This is an automated email from the ASF dual-hosted git repository.
alamb pushed a commit to branch 57_maintenance
in repository https://gitbox.apache.org/repos/asf/arrow-rs.git
The following commit(s) were added to refs/heads/57_maintenance by this push:
new 6bbfb9932b [maintenance_57] Fix string array equality when the values
buffer is the same and only the offsets to access it differ (#9325) (#9330)
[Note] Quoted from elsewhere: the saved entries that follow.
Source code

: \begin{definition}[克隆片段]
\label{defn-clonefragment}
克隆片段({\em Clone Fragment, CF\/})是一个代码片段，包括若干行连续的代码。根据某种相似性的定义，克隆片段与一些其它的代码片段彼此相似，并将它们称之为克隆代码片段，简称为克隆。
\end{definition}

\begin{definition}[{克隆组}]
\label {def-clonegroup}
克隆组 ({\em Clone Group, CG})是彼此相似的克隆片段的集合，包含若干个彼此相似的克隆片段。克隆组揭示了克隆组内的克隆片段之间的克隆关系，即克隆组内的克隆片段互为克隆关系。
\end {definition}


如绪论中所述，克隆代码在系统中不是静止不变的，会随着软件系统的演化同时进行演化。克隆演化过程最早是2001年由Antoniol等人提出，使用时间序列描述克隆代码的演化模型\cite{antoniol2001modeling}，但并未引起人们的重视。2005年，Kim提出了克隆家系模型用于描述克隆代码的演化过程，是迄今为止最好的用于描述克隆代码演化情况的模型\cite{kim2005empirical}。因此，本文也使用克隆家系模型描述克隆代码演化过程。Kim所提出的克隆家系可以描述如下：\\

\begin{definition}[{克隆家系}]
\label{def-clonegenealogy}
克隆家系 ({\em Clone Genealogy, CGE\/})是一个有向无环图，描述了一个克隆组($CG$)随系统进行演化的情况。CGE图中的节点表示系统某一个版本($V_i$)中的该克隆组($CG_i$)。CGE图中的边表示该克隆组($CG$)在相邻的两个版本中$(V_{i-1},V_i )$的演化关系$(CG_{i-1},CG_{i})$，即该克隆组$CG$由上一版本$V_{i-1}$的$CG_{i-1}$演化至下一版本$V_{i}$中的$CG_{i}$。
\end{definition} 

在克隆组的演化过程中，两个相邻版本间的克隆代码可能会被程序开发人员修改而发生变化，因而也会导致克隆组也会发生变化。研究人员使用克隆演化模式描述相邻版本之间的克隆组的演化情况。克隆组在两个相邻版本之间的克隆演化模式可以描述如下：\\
6bbfb9932b is described below
commit 6bbfb9932b5268c600bcf3dc201e79acd20a551e
Author: Andrew Lamb <[email protected]>
AuthorDate: Mon Feb 2 11:26:25 2026 -0500
[maintenance_57] Fix string array equality when the values buffer is the
same and only the offsets to access it differ (#9325) (#9330)
- Part of https://github.com/apache/arrow-rs/issues/9240
- Related to https://github.com/apache/arrow-rs/issues/9323
This is a backport of the following PR to the 57 line
- https://github.com/apache/arrow-rs/pull/9325 from @jhorstmann
Co-authored-by: Jörn Horstmann <[email protected]>
---
arrow-array/src/array/string_array.rs | 8 +++++
arrow-data/src/equal/list.rs | 2 +-
arrow-data/src/equal/variable_size.rs | 57 ++++++++++++++++++++++++++++-------
3 files changed, 55 insertions(+), 12 deletions(-)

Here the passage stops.